Watch it at work

Tigers at Twins (2 p.m., TBS). It’s the tiebreaker game to decide the American League Central division. The winner advances to the playoffs. I like the Twins, in theory, but I can’t root for a team that plays in such a horrible, plastic-ey stadium. Go Tigers. As an added bonus, the TBS announcing crew is mercifully McCarver-free.

Watch it

“30 for 30: Kings Ransom” (5 p.m., ESPN, 8 p.m. ESPN2). Series premiere. ESPN kicks off a new documentary series about events that forever altered the sports landscape, and it’s getting really good buzz. Bill Simmons – “The Sports Guy” – is one of the creative forces behind it. Tonight, director Peter Berg (“Friday Night Lights”) takes a look at the Wayne Gretzky trade to L.A. that changed the face of hockey (he’s why we have a team in San Jose, for one). Future subjects include the Raiders’ move to L.A., the fall of Marion Jones and the death of Len Bias. As far as sports documentaries go, this looks like it’ll be outstanding.

“Sons of Anarchy” (10 p.m., FX). Hale teams up with SAMCRO to help fight the white separatists. Strange bedfellows, huh? Meanwhile Jax and Clay are still butting heads.

Record it

“Dirty Jobs” (9 p.m., Discovery). Season premiere. One of the more addictive disposable series out there. It’s not quite appointment TV, yet it never fails to be entertaining.

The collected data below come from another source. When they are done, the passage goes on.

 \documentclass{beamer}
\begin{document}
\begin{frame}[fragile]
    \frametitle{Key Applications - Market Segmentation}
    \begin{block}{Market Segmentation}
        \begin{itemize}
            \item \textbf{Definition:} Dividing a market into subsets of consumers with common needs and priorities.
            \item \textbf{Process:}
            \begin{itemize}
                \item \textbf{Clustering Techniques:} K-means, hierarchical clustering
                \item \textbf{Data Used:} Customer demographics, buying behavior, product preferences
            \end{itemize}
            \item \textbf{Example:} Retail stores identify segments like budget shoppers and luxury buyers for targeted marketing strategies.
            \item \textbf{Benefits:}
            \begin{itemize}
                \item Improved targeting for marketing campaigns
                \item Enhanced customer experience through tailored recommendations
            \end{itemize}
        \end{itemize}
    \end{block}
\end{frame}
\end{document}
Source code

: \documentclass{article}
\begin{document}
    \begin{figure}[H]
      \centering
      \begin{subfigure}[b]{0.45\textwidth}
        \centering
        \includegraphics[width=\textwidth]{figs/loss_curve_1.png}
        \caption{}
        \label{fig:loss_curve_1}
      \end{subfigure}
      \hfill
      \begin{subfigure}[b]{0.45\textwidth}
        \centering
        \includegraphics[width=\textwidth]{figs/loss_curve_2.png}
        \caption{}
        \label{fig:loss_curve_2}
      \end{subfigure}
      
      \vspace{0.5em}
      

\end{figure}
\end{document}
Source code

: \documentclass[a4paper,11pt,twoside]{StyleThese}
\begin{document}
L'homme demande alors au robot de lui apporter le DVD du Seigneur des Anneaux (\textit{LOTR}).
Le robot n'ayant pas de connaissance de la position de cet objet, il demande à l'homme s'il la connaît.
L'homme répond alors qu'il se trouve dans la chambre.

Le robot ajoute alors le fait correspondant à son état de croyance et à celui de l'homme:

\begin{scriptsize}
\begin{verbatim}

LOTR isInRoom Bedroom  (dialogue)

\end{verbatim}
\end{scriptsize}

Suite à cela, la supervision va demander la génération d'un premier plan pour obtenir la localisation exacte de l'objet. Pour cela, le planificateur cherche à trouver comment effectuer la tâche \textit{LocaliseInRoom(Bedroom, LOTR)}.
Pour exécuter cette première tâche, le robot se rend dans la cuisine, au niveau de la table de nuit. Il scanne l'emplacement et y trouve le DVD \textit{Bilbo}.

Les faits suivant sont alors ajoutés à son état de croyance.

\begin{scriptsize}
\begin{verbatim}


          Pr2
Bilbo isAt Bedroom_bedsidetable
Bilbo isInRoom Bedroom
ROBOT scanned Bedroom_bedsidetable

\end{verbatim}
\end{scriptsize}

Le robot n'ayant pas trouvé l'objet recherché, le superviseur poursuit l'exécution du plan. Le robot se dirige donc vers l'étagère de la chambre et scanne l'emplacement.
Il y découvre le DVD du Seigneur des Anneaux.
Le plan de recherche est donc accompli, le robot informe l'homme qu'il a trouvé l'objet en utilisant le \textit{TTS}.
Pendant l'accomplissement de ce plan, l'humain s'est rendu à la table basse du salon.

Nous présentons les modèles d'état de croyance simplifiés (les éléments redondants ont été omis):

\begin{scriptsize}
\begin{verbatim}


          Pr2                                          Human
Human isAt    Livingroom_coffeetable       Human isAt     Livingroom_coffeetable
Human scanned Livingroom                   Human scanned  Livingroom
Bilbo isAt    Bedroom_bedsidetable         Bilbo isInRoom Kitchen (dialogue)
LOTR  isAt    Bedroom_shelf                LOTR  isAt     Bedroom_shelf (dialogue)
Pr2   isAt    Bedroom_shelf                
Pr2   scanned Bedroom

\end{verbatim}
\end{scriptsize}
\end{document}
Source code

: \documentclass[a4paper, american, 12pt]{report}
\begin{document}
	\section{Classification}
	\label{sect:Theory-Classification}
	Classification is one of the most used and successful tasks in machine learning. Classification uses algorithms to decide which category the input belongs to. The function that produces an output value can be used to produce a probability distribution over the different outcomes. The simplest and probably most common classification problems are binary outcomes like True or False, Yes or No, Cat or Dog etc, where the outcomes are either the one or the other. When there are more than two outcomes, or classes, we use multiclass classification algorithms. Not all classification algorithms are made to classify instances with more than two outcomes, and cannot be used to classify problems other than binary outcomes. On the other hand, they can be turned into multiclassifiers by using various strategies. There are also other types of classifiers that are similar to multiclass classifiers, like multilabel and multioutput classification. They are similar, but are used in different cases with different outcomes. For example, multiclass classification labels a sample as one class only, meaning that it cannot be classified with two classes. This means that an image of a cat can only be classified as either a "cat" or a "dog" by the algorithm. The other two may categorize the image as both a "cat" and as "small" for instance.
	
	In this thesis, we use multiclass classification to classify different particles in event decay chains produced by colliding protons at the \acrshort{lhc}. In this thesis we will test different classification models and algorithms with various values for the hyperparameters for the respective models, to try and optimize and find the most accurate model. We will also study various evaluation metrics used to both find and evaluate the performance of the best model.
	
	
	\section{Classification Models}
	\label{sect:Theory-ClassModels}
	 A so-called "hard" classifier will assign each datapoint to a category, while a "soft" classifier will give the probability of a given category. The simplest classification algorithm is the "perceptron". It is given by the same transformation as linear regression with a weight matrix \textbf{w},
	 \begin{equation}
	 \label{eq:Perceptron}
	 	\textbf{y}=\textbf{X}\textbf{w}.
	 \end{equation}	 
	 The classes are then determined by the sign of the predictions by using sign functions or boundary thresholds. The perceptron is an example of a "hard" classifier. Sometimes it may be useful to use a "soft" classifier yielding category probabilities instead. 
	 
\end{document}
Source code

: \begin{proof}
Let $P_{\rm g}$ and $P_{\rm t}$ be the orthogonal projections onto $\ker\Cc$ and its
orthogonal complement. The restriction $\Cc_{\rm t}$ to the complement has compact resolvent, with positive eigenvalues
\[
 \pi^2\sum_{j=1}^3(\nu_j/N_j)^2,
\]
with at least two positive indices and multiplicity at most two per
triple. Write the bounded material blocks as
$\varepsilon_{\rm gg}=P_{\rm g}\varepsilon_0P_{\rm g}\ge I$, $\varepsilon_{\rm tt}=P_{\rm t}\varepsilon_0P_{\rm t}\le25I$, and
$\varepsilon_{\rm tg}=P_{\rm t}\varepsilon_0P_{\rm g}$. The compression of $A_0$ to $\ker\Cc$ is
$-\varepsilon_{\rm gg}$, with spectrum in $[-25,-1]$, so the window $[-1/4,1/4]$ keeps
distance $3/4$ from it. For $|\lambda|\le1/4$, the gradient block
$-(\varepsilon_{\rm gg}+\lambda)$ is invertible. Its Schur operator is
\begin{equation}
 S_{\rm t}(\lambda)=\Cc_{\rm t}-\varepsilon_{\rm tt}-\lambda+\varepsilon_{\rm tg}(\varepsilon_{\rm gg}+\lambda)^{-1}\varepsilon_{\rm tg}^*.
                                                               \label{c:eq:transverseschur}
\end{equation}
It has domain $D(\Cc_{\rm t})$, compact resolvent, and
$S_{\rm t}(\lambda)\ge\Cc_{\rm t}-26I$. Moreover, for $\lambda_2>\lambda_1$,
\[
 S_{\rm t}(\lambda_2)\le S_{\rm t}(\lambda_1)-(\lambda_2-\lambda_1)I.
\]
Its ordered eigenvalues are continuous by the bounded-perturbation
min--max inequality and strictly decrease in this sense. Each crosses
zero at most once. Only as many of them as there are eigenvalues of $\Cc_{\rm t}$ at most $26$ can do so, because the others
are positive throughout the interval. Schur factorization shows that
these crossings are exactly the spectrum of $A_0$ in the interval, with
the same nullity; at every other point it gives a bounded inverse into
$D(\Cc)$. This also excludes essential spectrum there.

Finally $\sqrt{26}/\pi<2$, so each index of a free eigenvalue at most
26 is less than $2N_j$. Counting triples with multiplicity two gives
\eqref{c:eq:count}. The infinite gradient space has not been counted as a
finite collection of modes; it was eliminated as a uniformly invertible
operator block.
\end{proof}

Fascinating, even. Tonight Mike Rowe, the guy with the coolest voice in television, crushes boats in Miami and recycles used mattresses in San Francisco. That second one has the potential to be really, really gross. Just think about it.

“Ghost Lab” (10 p.m., Discovery). Series premiere. A new series that has paranormal investigators trying to explain spooky happenings. So yeah, basically a copy of “Ghost Hunters.” Only it’s Discovery Channel, so it’ll probably be a quality show. Might be worth checking out.

“Parking Wars” (10 p.m., TLC). Season premiere. Another awesomely addictive, disposable show. This season, the reality series chronicling parking control officers (don’t call ’em meter maids) moves from Philadelphia (where we all learned to never, ever get your car towed) to Detroit. Where they’re probably not any nicer.

Skip it

“Hell’s Kitchen” (8 p.m., Fox). Kids judge the final four cheftestants. As if that’s not humiliating enough, they’re led by a child who’s supposed to be “L’il Gordon Ramsey,” but looks a lot more like that lovestruck little kid in “Love, Actually.” (They’re not the same person, though they coulda fooled me.) It’s so frustrating seeing Ramsey acting like an idiot on shows like this, when he’s 400 times better on his British series.